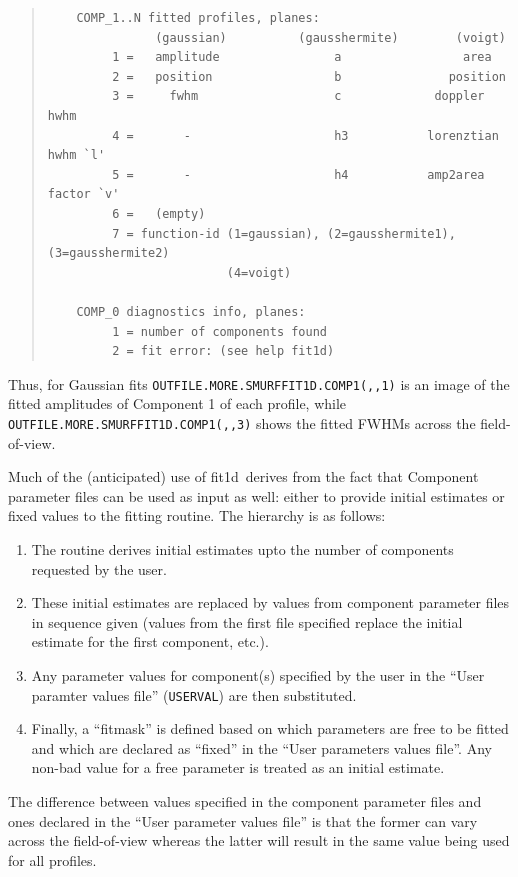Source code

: \documentclass[twoside,11pt]{article}
\newcommand{\xref}[3]{#1}
\renewcommand{\_}{\texttt{\symbol{95}}}
\newenvironment{myquote}{\begin{quote}\begin{small}}{\end{small}\end{quote}}
\newcommand{\task}[1]{\textsf{#1}}
\newcommand{\fitdd}{\xref{\task{fit1d}}{sun258}{FIT1D}}
\newcommand{\aparam}[1]{\texttt{#1}}     %
\newcommand{\ndfcomp}[1]{\texttt{#1}}    %
\begin{document}
\begin{myquote}
\begin{verbatim}
    COMP_1..N fitted profiles, planes:
               (gaussian)          (gausshermite)        (voigt)
         1 =   amplitude                a                 area
         2 =   position                 b               position
         3 =     fwhm                   c             doppler hwhm
         4 =       -                    h3           lorenztian hwhm `l'
         5 =       -                    h4           amp2area factor `v'
         6 =   (empty)
         7 = function-id (1=gaussian), (2=gausshermite1), (3=gausshermite2)
                         (4=voigt)

    COMP_0 diagnostics info, planes:
         1 = number of components found
         2 = fit error: (see help fit1d)
\end{verbatim}
\end{myquote}

Thus, for Gaussian fits \ndfcomp{OUTFILE.MORE.SMURF\_FIT1D.COMP\_1(,,1)} is
an image of the fitted amplitudes of Component 1 of each profile,
while \ndfcomp{OUTFILE.MORE.SMURF\_FIT1D.COMP\_1(,,3)} shows the fitted FWHMs
across the field-of-view.

Much of the (anticipated) use of \fitdd\ derives from the fact that
Component parameter files can be used as input as well: either to
provide initial estimates or fixed values to the fitting routine.
The hierarchy is as follows:
\begin{enumerate}
\item The routine derives initial estimates upto the number of components
requested by the user.
\item These initial estimates are replaced by values from component parameter
files in sequence given (values from the first file specified replace
the initial estimate for the first component, etc.).
\item Any parameter values for component(s) specified by the user in
the ``User paramter values file'' (\aparam{USERVAL}) are then substituted.
\item Finally, a ``fitmask'' is defined based on which parameters are
free to be fitted and which are declared as ``fixed'' in the ``User
parameters values file''. Any non-bad value for a free parameter is treated
as an initial estimate.
\end{enumerate}

The difference between values specified in the component parameter
files and ones declared in the ``User parameter values file'' is that
the former can vary across the field-of-view whereas the latter will
result in the same value being used for all profiles.
\end{document}
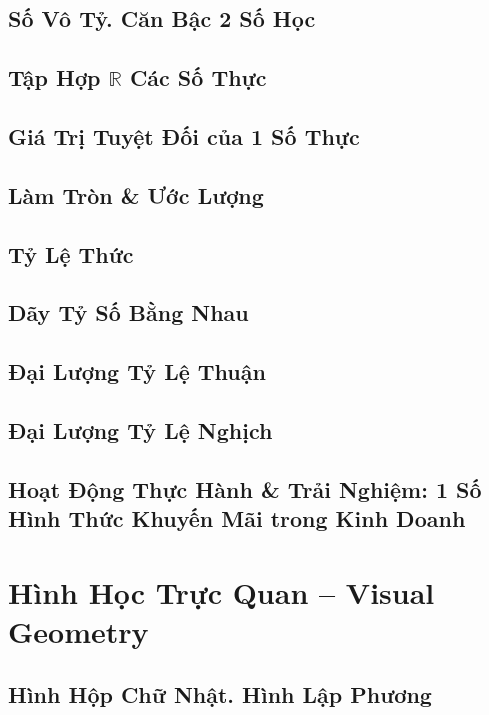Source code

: \documentclass[oneside]{book}
\numberwithin{equation}{section}
\begin{document}
\section{Số Vô Tỷ. Căn Bậc 2 Số Học}

\section{Tập Hợp $\mathbb{R}$ Các Số Thực}

\section{Giá Trị Tuyệt Đối của 1 Số Thực}

\section{Làm Tròn \& Ước Lượng}

\section{Tỷ Lệ Thức}

\section{Dãy Tỷ Số Bằng Nhau}

\section{Đại Lượng Tỷ Lệ Thuận}

\section{Đại Lượng Tỷ Lệ Nghịch}

\section{Hoạt Động Thực Hành \& Trải Nghiệm: 1 Số Hình Thức Khuyến Mãi trong Kinh Doanh}


\chapter{Hình Học Trực Quan -- Visual Geometry}

\section{Hình Hộp Chữ Nhật. Hình Lập Phương}
\end{document}
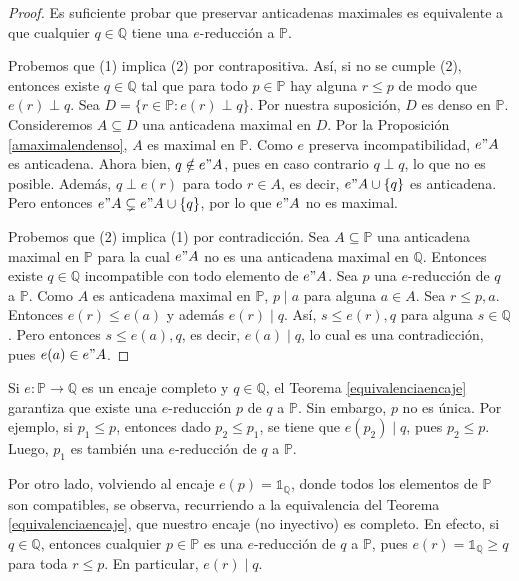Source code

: \documentclass[11pt]{unam_tesis1}
\theoremstyle{MyThmStyle}
\theoremstyle{definition}
\theoremstyle{plain}
\theoremstyle{remark}
\let\leq\leqslant
\let\geq\geqslant
\begin{document}
\begin{proof}
Es suficiente probar que preservar anticadenas maximales es equivalente a que cualquier $q\in \mathbb Q $ tiene una $e$-reducci\'on a $\mathbb P$.

Probemos que (1) implica (2) por contrapositiva. As\'i, si no se cumple (2), entonces existe $q\in \mathbb Q$ tal que para todo $p\in \mathbb P$ hay alguna $r\leq p$ de modo que $e(r)\perp q$. Sea $D=\{r\in \mathbb P:e(r)\perp q \}$. Por nuestra suposici\'on, $D$ es denso en $\mathbb P$. Consideremos $A\subseteq D$ una anticadena maximal en $D$. Por la Proposici\'on \ref{amaximalendenso}, $A$ es maximal en $\mathbb P$. Como $e$ preserva incompatibilidad, $e"A$ es anticadena. Ahora bien, $q\notin e"A$, pues en caso contrario $q\perp q$, lo que no es posible. Adem\'as, $q\perp e(r)$ para todo $r\in A$, es decir,  $e"A\cup \{q\}$ es anticadena. Pero entonces $e"A \subsetneq e"A\cup \{q\}$, por lo que $e"A$ no es maximal.

Probemos que (2) implica (1) por contradicci\'on. Sea $A\subseteq  \mathbb P$ una anticadena maximal en $\mathbb P$ para la cual $e"A$ no es una anticadena maximal en $\mathbb Q$. Entonces existe $q\in \mathbb Q$ incompatible con todo elemento de $e"A$. Sea $p$ una $e$-reducci\'on de $q$ a $\mathbb P$. Como $A$ es anticadena maximal en $\mathbb P$, $p\mid a$ para alguna $a\in A$. Sea $r\leq p,a$. Entonces $e(r)\leq e(a)$ y adem\'as $e(r)\mid q$. As\'i, $s\leq e(r),q$ para alguna $s\in \mathbb Q$. Pero entonces $s\leq e(a), q$, es decir, $e(a)\mid q$, lo cual es una contradicci\'on, pues $e(a)\in e"A$.
\end{proof}


Si $e:\mathbb P\to \mathbb Q$ es un encaje completo y $q\in \mathbb Q$, el Teorema \ref{equivalenciaencaje} garantiza que existe una $e$-reducci\'on $p$ de $q$ a $\mathbb P$. Sin embargo, $p$ no es \'unica. Por ejemplo, si $p_1\leq p$, entonces dado $p_2\leq p_1$, se tiene que $e(p_2)\mid q$, pues $p_2\leq p$. Luego, $p_1$ es tambi\'en una $e$-reducci\'on de $q$ a $\mathbb P$.

Por otro lado, volviendo al encaje $e(p)=\mathds 1_{\mathbb Q}$, donde todos los elementos de $\mathbb P$ son compatibles, se observa, recurriendo a la equivalencia del Teorema \ref{equivalenciaencaje}, que nuestro encaje (no inyectivo) es completo. En efecto, si $q\in \mathbb Q$, entonces cualquier $p\in \mathbb P$ es una $e$-reducci\'on de $q$ a $\mathbb P$, pues $e(r)=\mathds 1_{\mathbb Q}\geq q$ para toda $r\leq p$. En particular, $e(r)\mid q$.
\end{document}
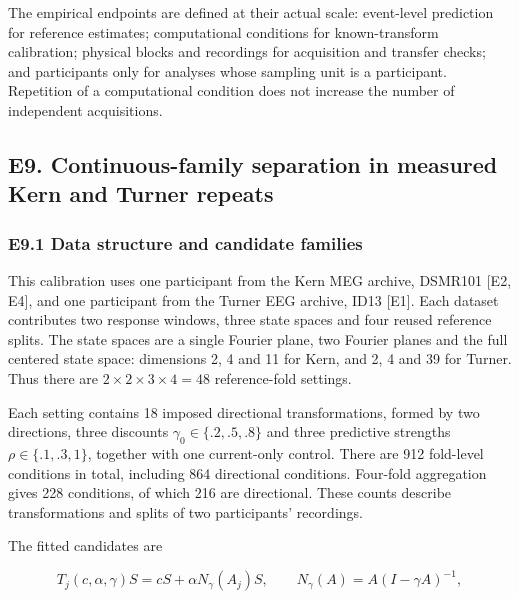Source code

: \documentclass[11pt,a4paper]{article}
\begin{document}
The empirical endpoints are defined at their actual scale: event-level
prediction for reference estimates; computational conditions for
known-transform calibration; physical blocks and recordings for
acquisition and transfer checks; and participants only for analyses
whose sampling unit is a participant. Repetition of a computational
condition does not increase the number of independent acquisitions.

\subsection{E9. Continuous-family separation in measured Kern and Turner
repeats}\label{e9.-continuous-family-separation-in-measured-kern-and-turner-repeats}

\subsubsection{E9.1 Data structure and candidate
families}\label{e9.1-data-structure-and-candidate-families}

This calibration uses one participant from the Kern MEG archive, DSMR101
{[}E2, E4{]}, and one participant from the Turner EEG archive, ID13
{[}E1{]}. Each dataset contributes two response windows, three state
spaces and four reused reference splits. The state spaces are a single
Fourier plane, two Fourier planes and the full centered state space:
dimensions 2, 4 and 11 for Kern, and 2, 4 and 39 for Turner. Thus there
are \(2\times2\times3\times4=48\) reference-fold settings.

Each setting contains 18 imposed directional transformations, formed by
two directions, three discounts \(\gamma_0\in\{.2,.5,.8\}\) and three
predictive strengths \(\rho\in\{.1,.3,1\}\), together with one
current-only control. There are 912 fold-level conditions in total,
including 864 directional conditions. Four-fold aggregation gives 228
conditions, of which 216 are directional. These counts describe
transformations and splits of two participants' recordings.

\par
\noindent\begin{minipage}{\linewidth}

The fitted candidates are

\[
T_j(c,\alpha,\gamma)S=cS+\alpha N_\gamma(A_j)S,
\qquad N_\gamma(A)=A(I-\gamma A)^{-1},
\]

\end{minipage}\par
\end{document}
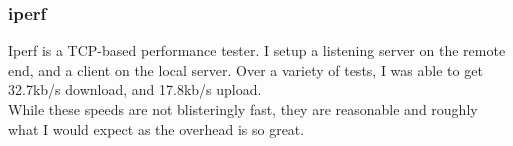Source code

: \subsubsection{iperf}
Iperf is a TCP-based performance tester.
I setup a listening server on the remote end, and a client on the local server.
Over a variety of tests, I was able to get 32.7kb/s download, and 17.8kb/s upload.\\
While these speeds are not blisteringly fast, they are reasonable and roughly what I would expect as the overhead is so great.
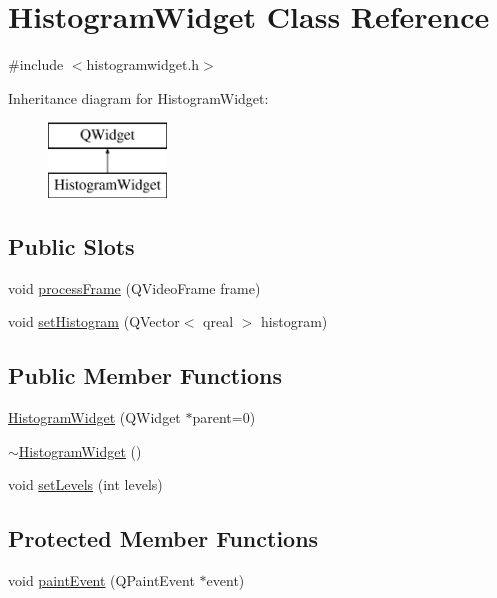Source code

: \hypertarget{class_histogram_widget}{\section{Histogram\-Widget Class Reference}
\label{class_histogram_widget}
}


{\ttfamily \#include $<$histogramwidget.\-h$>$}

Inheritance diagram for Histogram\-Widget\-:\begin{figure}[H]
\begin{center}
\leavevmode
\includegraphics[height=2.000000cm]{class_histogram_widget}
\end{center}
\end{figure}
\subsection*{Public Slots}
\begin{DoxyCompactItemize}
\item 
void \hyperlink{class_histogram_widget_aa26da97b48ea2970194f6f95569ba2a3}{process\-Frame} (Q\-Video\-Frame frame)
\item 
void \hyperlink{class_histogram_widget_a5bc026f9bd9e56844701b76b3b5256c5}{set\-Histogram} (Q\-Vector$<$ qreal $>$ histogram)
\end{DoxyCompactItemize}
\subsection*{Public Member Functions}
\begin{DoxyCompactItemize}
\item 
\hyperlink{class_histogram_widget_a1616a35cf11de6ccc8eac64cd8e6b6c2}{Histogram\-Widget} (Q\-Widget $\ast$parent=0)
\item 
\hyperlink{class_histogram_widget_a76c7278ed776d108368d2a2dbaeab3d5}{$\sim$\-Histogram\-Widget} ()
\item 
void \hyperlink{class_histogram_widget_a1ff2b40125b70cabb71d0e54f17a7f2e}{set\-Levels} (int levels)
\end{DoxyCompactItemize}
\subsection*{Protected Member Functions}
\begin{DoxyCompactItemize}
\item 
void \hyperlink{class_histogram_widget_aed139a9d7a2ee8f388b67ecc2c0cfcd4}{paint\-Event} (Q\-Paint\-Event $\ast$event)
\end{DoxyCompactItemize}


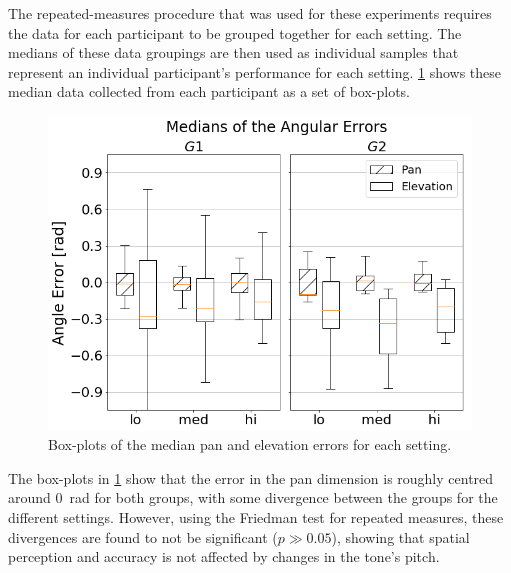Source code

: \documentclass{article}
\begin{document}
The repeated-measures procedure that was used for these experiments requires the data for each participant to be grouped together for each setting.
The medians of these data groupings are then used as individual samples that represent an individual participant's performance for each setting.
\cref{fig:target-boxplot-error} shows these median data collected from each participant as a set of box-plots.

\begin{figure}
  \centering
  \includegraphics[width=1.0\textwidth]{figures/boxplot_target_search_median_error.png}
  \caption{Box-plots of the median pan and elevation errors for each setting. }\label{fig:target-boxplot-error}
\end{figure}

The box-plots in \cref{fig:target-boxplot-error} show that the error in the pan dimension is roughly centred around \SI{0}{\radian} for both groups, with some divergence between the groups for the different settings.
However, using the Friedman test for repeated measures, these divergences are found to not be significant ($p \gg 0.05$), showing that spatial perception and accuracy is not affected by changes in the tone's pitch.
\end{document}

Exercise directions: Those lines above that contain the string "minipage" should be returned.

Solution for this task:
\noindent\begin{minipage}{\linewidth}
\end{minipage}\par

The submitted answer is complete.